• WHAT NEEDS TO BE DONE
Report every line of the listing below in which the string "логистике" appears.

• RECORDS FOR THIS EXERCISE
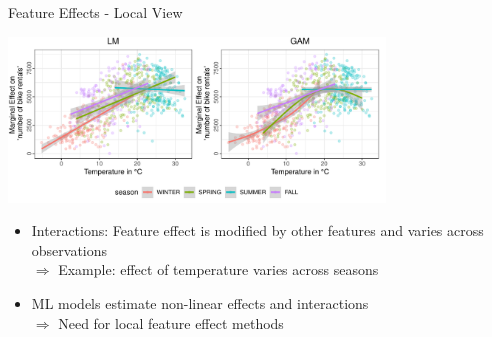 \documentclass[11pt,compress,t,notes=noshow, aspectratio=169, xcolor=table]{beamer}
\begin{document}
\begin{frame}{Feature Effects - Local View}

\centerline{\includegraphics[width=0.75\textwidth, trim=0cm 0.1cm 0cm 0cm, clip]{figure/lm_main_interactions}}

\begin{itemize}
    \item Interactions: Feature effect is modified by other features and varies across observations \\ 
    $\Rightarrow$ Example: effect of temperature varies across seasons
    \item ML models estimate non-linear effects and interactions \\
    $\Rightarrow$ Need for local feature effect methods
\end{itemize}




\end{frame}

%
%
%
%
%
%
\end{document}
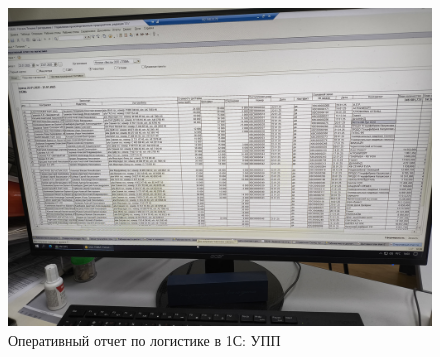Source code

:\begin{figure}
\begin{center}
 \includegraphics[height=0.4\textheight, keepaspectratio]{Pics/Х отчет по логистике.jpg}
\end{center}
 \caption{Оперативный отчет по логистике в 1С: УПП}
 \label{pic:Х отчет по логистике}
\end{figure}

\clearpage







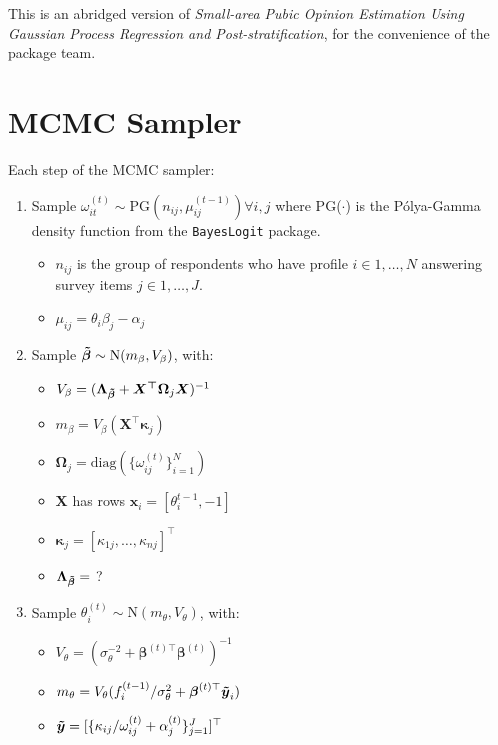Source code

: \documentclass[12pt,letterpaper]{article}
\begin{document}
This is an abridged version of \textit{Small-area Pubic Opinion Estimation Using Gaussian Process Regression and Post-stratification}, for the convenience of the package team.
\section{MCMC Sampler}
Each step of the MCMC sampler:
\begin{enumerate}[(1)]
    \item Sample $\omega_{it}^{(t)} \sim \text{PG}(n_{ij}, \mu_{ij}^{(t-1)}) \forall i, j$ where PG($\cdot$) is the P\'olya-Gamma density function from the \texttt{BayesLogit} package. 
    \begin{itemize}
        \item $n_{ij}$ is the group of respondents who have profile $i \in 1,\dots, N$ answering survey items $j \in 1, \dots, J$.
        \item $\mu_{ij} = \theta_{i}\beta_{j} - \alpha_{j}$
    \end{itemize}
    \item Sample $\boldsymbol{\Tilde{\beta}} \sim \text{N}(m_{\beta}, V_{\beta})$, with:
    \begin{itemize}
        \item $V_{\beta} = (\boldsymbol{\Lambda_{\Tilde{\beta}}} + \boldsymbol{X^{\top}\Omega}_j\boldsymbol{X})^{-1}$
        \item $m_{\beta} = V_{\beta} (\boldsymbol{X}^{\top}\boldsymbol{\kappa}_j)$
        \item $\boldsymbol{\Omega}_j = \text{diag} (\{\omega_{ij}^{(t)}\}_{i = 1}^{N})$
        \item $\boldsymbol{X}$ has rows $\boldsymbol{x}_i = [\theta_{i}^{t-1}, -1]$
        \item $\boldsymbol{\kappa}_j = [\kappa_{1j}, \dots, \kappa_{nj}]^{\top}$
        \item $\boldsymbol{\Lambda_{\Tilde{\beta}}} =$ ?
    \end{itemize}
    \item Sample $\theta_{i}^{(t)} \sim \text{N}(m_{\theta}, V_{\theta})$, with:
    \begin{itemize}
        \item $V_{\theta} = (\sigma_{\theta}^{-2} + \boldsymbol{\beta}^{(t)\top}\boldsymbol{\beta}^{(t)})^{-1}$
        \item $m_{\theta} = V_{\theta} (f_{i}^{(t-1)} / \sigma_{\theta}^2 + \boldsymbol{\beta}^{(t)\top}\boldsymbol{\Tilde{y}}_i)$
        \item $\boldsymbol{\Tilde{y}} = [\{\kappa_{ij} / \omega_{ij}^{(t)} + \alpha_{j}^{(t)}\}_{j=1}^{J}]^{\top}$

\end{itemize}
\end{enumerate}
\end{document}
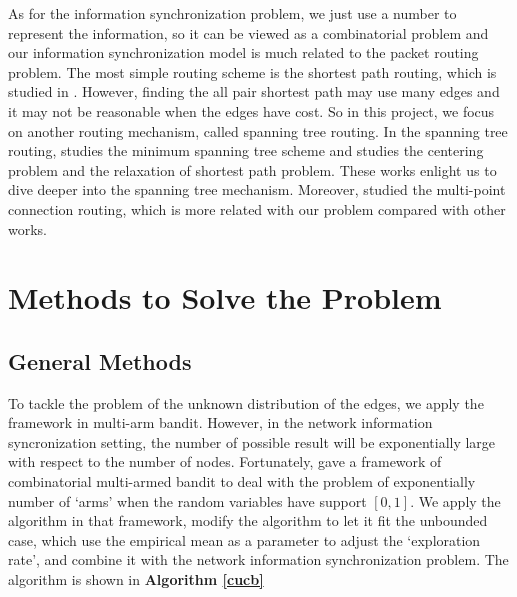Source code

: \documentclass{article}
\theoremstyle{plain}
\theoremstyle{definition}
\theoremstyle{remark}
\begin{document}
    As for the information synchronization problem, we just use a number to represent the information, so it can be viewed as a combinatorial problem and our information synchronization model is much related to the packet routing problem. The most simple routing scheme is the shortest path routing, which is studied in \citet{ahn2002genetic,wang1992analysis}. However, finding the all pair shortest path may use many edges and it may not be reasonable when the edges have cost. So in this project, we focus on another routing mechanism, called spanning tree routing. In the spanning tree routing, \citet{huang2006dynamic} studies the minimum spanning tree scheme and \citet{christofides1981exact} studies the centering problem and the relaxation of shortest path problem. These works enlight us to dive deeper into the spanning tree mechanism. Moreover, \cite{waxman1988routing} studied the multi-point connection routing, which is more related with our problem compared with other works.

    \section{Methods to Solve the Problem}
    \subsection{General Methods}
    To tackle the problem of the unknown distribution of the edges, we apply the framework in multi-arm bandit. However, in the network information syncronization setting, the number of possible result will be exponentially large with respect to the number of nodes. Fortunately, \citet{pmlr-v28-chen13a} gave a framework of combinatorial multi-armed bandit to deal with the problem of exponentially number of `arms' when the random variables have support $[0,1]$. We apply the algorithm in that framework, modify the algorithm to let it fit the unbounded case, which use the empirical mean as a parameter to adjust the `exploration rate', and combine it with the network information synchronization problem. The algorithm is shown in \textbf{Algorithm \ref{cucb}}
\end{document}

• FINAL ANSWER
 \includegraphics[height=0.4\textheight, keepaspectratio]{Pics/Х отчет по логистике.jpg}
 \caption{Оперативный отчет по логистике в 1С: УПП}
 \label{pic:Х отчет по логистике}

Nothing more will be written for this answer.